レスフェスト 2001

HAPPENING


あらゆる祭典の催される街ロサンゼルスだが、そのシーンのヒップ度や、どのセレブが何を着てた、とは程遠い次元の「フェスト」はなかなか希少。毎年サンフランシスコを皮切りに、世界のあらゆる都市を旅するRESFESTはそんなロサンゼルスに「でも実は先端の技術を知ってる街でもあるんだよね、」と優しく問いただしているかのよう。
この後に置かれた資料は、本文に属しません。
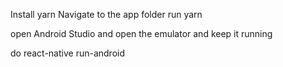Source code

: Install yarn
Navigate to the app folder run yarn

open Android Studio and open the emulator and keep it running

do react-native run-android
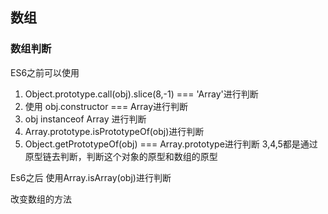 ## 数组
### 数组判断
ES6之前可以使用
1. Object.prototype.call(obj).slice(8,-1) === 'Array'进行判断
2. 使用 obj.constructor === Array进行判断
3. obj instanceof Array 进行判断
4. Array.prototype.isPrototypeOf(obj)进行判断
5. Object.getPrototypeOf(obj) === Array.prototype进行判断
3,4,5都是通过原型链去判断，判断这个对象的原型和数组的原型

Es6之后
使用Array.isArray(obj)进行判断


改变数组的方法
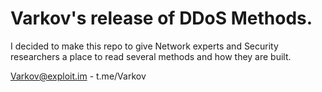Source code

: # Varkov's release of DDoS Methods.
I decided to make this repo to give Network experts and Security researchers a place to read several methods and how they are built.

Varkov@exploit.im - 
t.me/Varkov

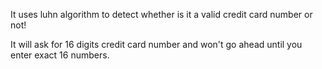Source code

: It uses luhn algorithm to detect whether is it a valid credit card number or not!

It will ask for 16 digits credit card number and won't go ahead until you enter exact 16 numbers.
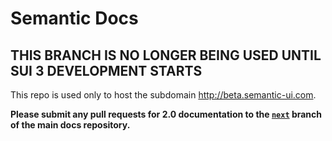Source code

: # Semantic Docs

## THIS BRANCH IS NO LONGER BEING USED UNTIL SUI 3 DEVELOPMENT STARTS

This repo is used only to host the subdomain http://beta.semantic-ui.com. 

**Please submit any pull requests for 2.0 documentation to the [`next`](https://github.com/Semantic-Org/Semantic-UI-Docs/tree/next) branch of the main docs repository.**
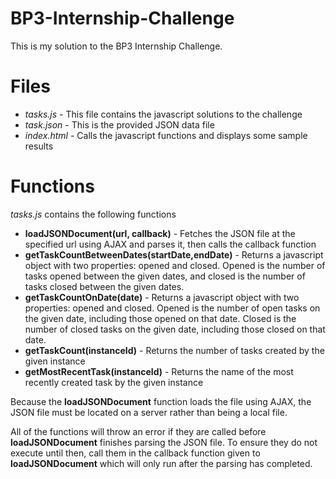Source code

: # BP3-Internship-Challenge
This is my solution to the BP3 Internship Challenge.

# Files
- *tasks.js* - This file contains the javascript solutions to the challenge
- *task.json* - This is the provided JSON data file
- *index.html* - Calls the javascript functions and displays some sample results

# Functions
*tasks.js* contains the following functions
- **loadJSONDocument(url, callback)** - Fetches the JSON file at the specified url using AJAX and parses it, then calls the callback function
- **getTaskCountBetweenDates(startDate,endDate)** - Returns a javascript object with two properties: opened and closed. Opened is the number of tasks opened between the given dates, and closed is the number of tasks closed between the given dates.
- **getTaskCountOnDate(date)** - Returns a javascript object with two properties: opened and closed. Opened is the number of open tasks on the given date, including those opened on that date. Closed is the number of closed tasks on the given date, including those closed on that date.
- **getTaskCount(instanceId)** - Returns the number of tasks created by the given instance
- **getMostRecentTask(instanceId)** - Returns the name of the most recently created task by the given instance

Because the **loadJSONDocument** function loads the file using AJAX, the JSON file must be located on a server rather than being a local file.

All of the functions will throw an error if they are called before **loadJSONDocument** finishes parsing the JSON file. To ensure they
do not execute until then, call them in the callback function given to **loadJSONDocument** which will only run after the parsing has completed.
鍛練と熟練の賜物と言えるデジタル・フイルムの先駆作品が一堂に介するこの祭典は、かなり着実に市民権を得てきている。とはいえ、足を運ぶ多くはフイルムメーカーやアニメーター、そしてグラフィックデザイナーやその卵たちだ。上映の後のたわい無い会話には Flash、After Effects、Maya などのソフトウェアの名前が当たり前のように飛び交う。出向いた理由も「ひらめきを求めて」とか、「After Effectsを習得中だから」と実に勤勉だったりする。世界中の様々なフイルムフェスティバルにはそれぞれの「色」があるわけだが、RESFEST では明確な素材の限定と主旨の特殊さによって、まるで美術館のキュレーションに近い完成美をかもし出す。まだまだ未知指数といえるデジタル世界のスキルと先駆性を讃えるこの祭典は、 2000年代を生きる我々を常に新しいレベルへと引き上げていってくれるだろう。いや、世界中のどこかのデザイナー、クリエイターによってすでに実践されたいわば「事後報告」なわけだから、実に最前線の戦士達の手の内あかし大会と言ってもいいかもしれない。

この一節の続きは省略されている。